» Requirement: Omit every image, and transcribe the remaining entries exactly as given.

» Information given:
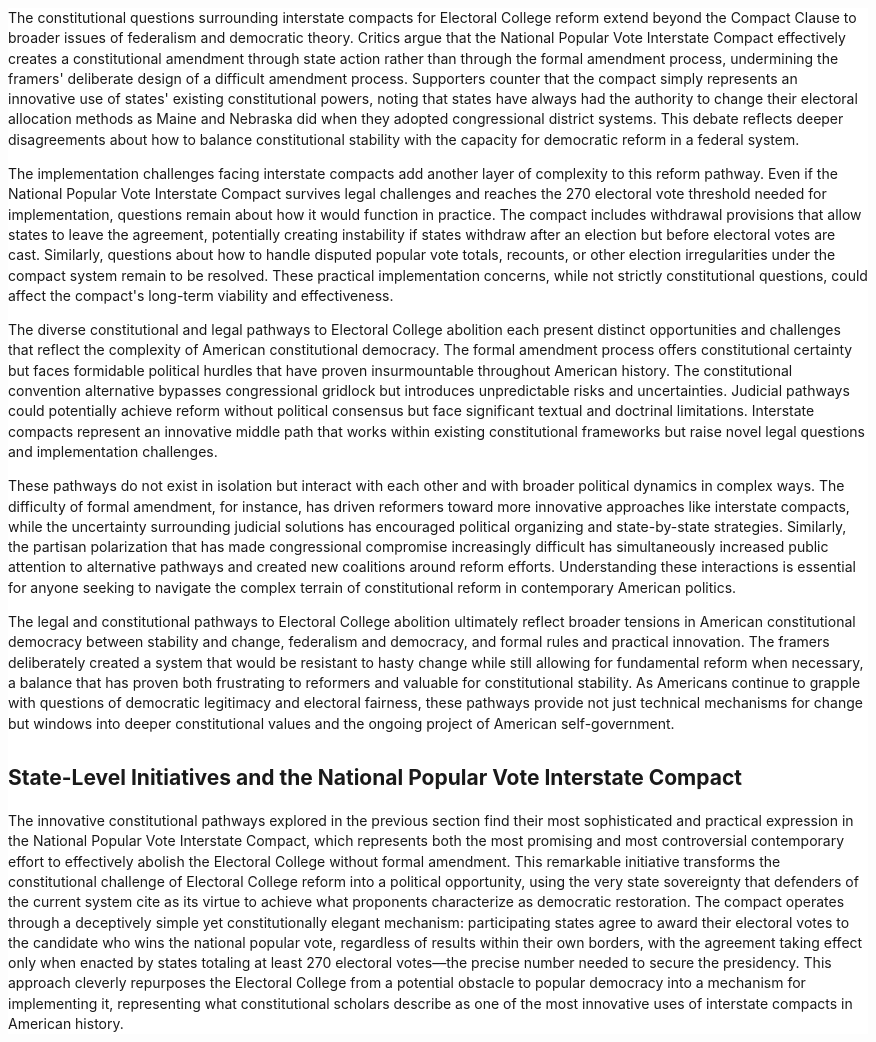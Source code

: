 The constitutional questions surrounding interstate compacts for Electoral College reform extend beyond the Compact Clause to broader issues of federalism and democratic theory. Critics argue that the National Popular Vote Interstate Compact effectively creates a constitutional amendment through state action rather than through the formal amendment process, undermining the framers' deliberate design of a difficult amendment process. Supporters counter that the compact simply represents an innovative use of states' existing constitutional powers, noting that states have always had the authority to change their electoral allocation methods as Maine and Nebraska did when they adopted congressional district systems. This debate reflects deeper disagreements about how to balance constitutional stability with the capacity for democratic reform in a federal system.

The implementation challenges facing interstate compacts add another layer of complexity to this reform pathway. Even if the National Popular Vote Interstate Compact survives legal challenges and reaches the 270 electoral vote threshold needed for implementation, questions remain about how it would function in practice. The compact includes withdrawal provisions that allow states to leave the agreement, potentially creating instability if states withdraw after an election but before electoral votes are cast. Similarly, questions about how to handle disputed popular vote totals, recounts, or other election irregularities under the compact system remain to be resolved. These practical implementation concerns, while not strictly constitutional questions, could affect the compact's long-term viability and effectiveness.

The diverse constitutional and legal pathways to Electoral College abolition each present distinct opportunities and challenges that reflect the complexity of American constitutional democracy. The formal amendment process offers constitutional certainty but faces formidable political hurdles that have proven insurmountable throughout American history. The constitutional convention alternative bypasses congressional gridlock but introduces unpredictable risks and uncertainties. Judicial pathways could potentially achieve reform without political consensus but face significant textual and doctrinal limitations. Interstate compacts represent an innovative middle path that works within existing constitutional frameworks but raise novel legal questions and implementation challenges.

These pathways do not exist in isolation but interact with each other and with broader political dynamics in complex ways. The difficulty of formal amendment, for instance, has driven reformers toward more innovative approaches like interstate compacts, while the uncertainty surrounding judicial solutions has encouraged political organizing and state-by-state strategies. Similarly, the partisan polarization that has made congressional compromise increasingly difficult has simultaneously increased public attention to alternative pathways and created new coalitions around reform efforts. Understanding these interactions is essential for anyone seeking to navigate the complex terrain of constitutional reform in contemporary American politics.

The legal and constitutional pathways to Electoral College abolition ultimately reflect broader tensions in American constitutional democracy between stability and change, federalism and democracy, and formal rules and practical innovation. The framers deliberately created a system that would be resistant to hasty change while still allowing for fundamental reform when necessary, a balance that has proven both frustrating to reformers and valuable for constitutional stability. As Americans continue to grapple with questions of democratic legitimacy and electoral fairness, these pathways provide not just technical mechanisms for change but windows into deeper constitutional values and the ongoing project of American self-government.

## State-Level Initiatives and the National Popular Vote Interstate Compact

The innovative constitutional pathways explored in the previous section find their most sophisticated and practical expression in the National Popular Vote Interstate Compact, which represents both the most promising and most controversial contemporary effort to effectively abolish the Electoral College without formal amendment. This remarkable initiative transforms the constitutional challenge of Electoral College reform into a political opportunity, using the very state sovereignty that defenders of the current system cite as its virtue to achieve what proponents characterize as democratic restoration. The compact operates through a deceptively simple yet constitutionally elegant mechanism: participating states agree to award their electoral votes to the candidate who wins the national popular vote, regardless of results within their own borders, with the agreement taking effect only when enacted by states totaling at least 270 electoral votes—the precise number needed to secure the presidency. This approach cleverly repurposes the Electoral College from a potential obstacle to popular democracy into a mechanism for implementing it, representing what constitutional scholars describe as one of the most innovative uses of interstate compacts in American history.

» Solved problem:
Source code

: The constitutional questions surrounding interstate compacts for Electoral College reform extend beyond the Compact Clause to broader issues of federalism and democratic theory. Critics argue that the National Popular Vote Interstate Compact effectively creates a constitutional amendment through state action rather than through the formal amendment process, undermining the framers' deliberate design of a difficult amendment process. Supporters counter that the compact simply represents an innovative use of states' existing constitutional powers, noting that states have always had the authority to change their electoral allocation methods as Maine and Nebraska did when they adopted congressional district systems. This debate reflects deeper disagreements about how to balance constitutional stability with the capacity for democratic reform in a federal system.

The implementation challenges facing interstate compacts add another layer of complexity to this reform pathway. Even if the National Popular Vote Interstate Compact survives legal challenges and reaches the 270 electoral vote threshold needed for implementation, questions remain about how it would function in practice. The compact includes withdrawal provisions that allow states to leave the agreement, potentially creating instability if states withdraw after an election but before electoral votes are cast. Similarly, questions about how to handle disputed popular vote totals, recounts, or other election irregularities under the compact system remain to be resolved. These practical implementation concerns, while not strictly constitutional questions, could affect the compact's long-term viability and effectiveness.

The diverse constitutional and legal pathways to Electoral College abolition each present distinct opportunities and challenges that reflect the complexity of American constitutional democracy. The formal amendment process offers constitutional certainty but faces formidable political hurdles that have proven insurmountable throughout American history. The constitutional convention alternative bypasses congressional gridlock but introduces unpredictable risks and uncertainties. Judicial pathways could potentially achieve reform without political consensus but face significant textual and doctrinal limitations. Interstate compacts represent an innovative middle path that works within existing constitutional frameworks but raise novel legal questions and implementation challenges.

These pathways do not exist in isolation but interact with each other and with broader political dynamics in complex ways. The difficulty of formal amendment, for instance, has driven reformers toward more innovative approaches like interstate compacts, while the uncertainty surrounding judicial solutions has encouraged political organizing and state-by-state strategies. Similarly, the partisan polarization that has made congressional compromise increasingly difficult has simultaneously increased public attention to alternative pathways and created new coalitions around reform efforts. Understanding these interactions is essential for anyone seeking to navigate the complex terrain of constitutional reform in contemporary American politics.

The legal and constitutional pathways to Electoral College abolition ultimately reflect broader tensions in American constitutional democracy between stability and change, federalism and democracy, and formal rules and practical innovation. The framers deliberately created a system that would be resistant to hasty change while still allowing for fundamental reform when necessary, a balance that has proven both frustrating to reformers and valuable for constitutional stability. As Americans continue to grapple with questions of democratic legitimacy and electoral fairness, these pathways provide not just technical mechanisms for change but windows into deeper constitutional values and the ongoing project of American self-government.

## State-Level Initiatives and the National Popular Vote Interstate Compact

The innovative constitutional pathways explored in the previous section find their most sophisticated and practical expression in the National Popular Vote Interstate Compact, which represents both the most promising and most controversial contemporary effort to effectively abolish the Electoral College without formal amendment. This remarkable initiative transforms the constitutional challenge of Electoral College reform into a political opportunity, using the very state sovereignty that defenders of the current system cite as its virtue to achieve what proponents characterize as democratic restoration. The compact operates through a deceptively simple yet constitutionally elegant mechanism: participating states agree to award their electoral votes to the candidate who wins the national popular vote, regardless of results within their own borders, with the agreement taking effect only when enacted by states totaling at least 270 electoral votes—the precise number needed to secure the presidency. This approach cleverly repurposes the Electoral College from a potential obstacle to popular democracy into a mechanism for implementing it, representing what constitutional scholars describe as one of the most innovative uses of interstate compacts in American history.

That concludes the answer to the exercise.